* Dataset records:

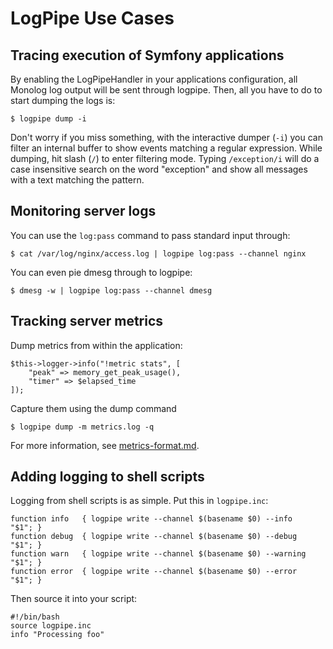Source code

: LogPipe Use Cases
=================

## Tracing execution of Symfony applications

By enabling the LogPipeHandler in your applications configuration, all Monolog
log output will be sent through logpipe. Then, all you have to do to start
dumping the logs is:

    $ logpipe dump -i

Don't worry if you miss something, with the interactive dumper (`-i`) you can filter
an internal buffer to show events matching a regular expression. While dumping, hit
slash (`/`) to enter filtering mode. Typing `/exception/i` will do a case insensitive
search on the word "exception" and show all messages with a text matching the pattern.


## Monitoring server logs

You can use the `log:pass` command to pass standard input through:

    $ cat /var/log/nginx/access.log | logpipe log:pass --channel nginx

You can even pie dmesg through to logpipe:

    $ dmesg -w | logpipe log:pass --channel dmesg


## Tracking server metrics

Dump metrics from within the application:

    $this->logger->info("!metric stats", [
        "peak" => memory_get_peak_usage(),
        "timer" => $elapsed_time
    ]);

Capture them using the dump command

    $ logpipe dump -m metrics.log -q
    
For more information, see [metrics-format.md](metrics-format.md).

## Adding logging to shell scripts

Logging from shell scripts is as simple. Put this in `logpipe.inc`:

    function info   { logpipe write --channel $(basename $0) --info    "$1"; }
    function debug  { logpipe write --channel $(basename $0) --debug   "$1"; }
    function warn   { logpipe write --channel $(basename $0) --warning "$1"; }
    function error  { logpipe write --channel $(basename $0) --error   "$1"; }

Then source it into your script:

    #!/bin/bash
    source logpipe.inc
    info "Processing foo"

* What this task involves: Could you please find every line of the listing above holding the string "show" and copy it?

* Answer section:
an internal buffer to show events matching a regular expression. While dumping, hit
search on the word "exception" and show all messages with a text matching the pattern.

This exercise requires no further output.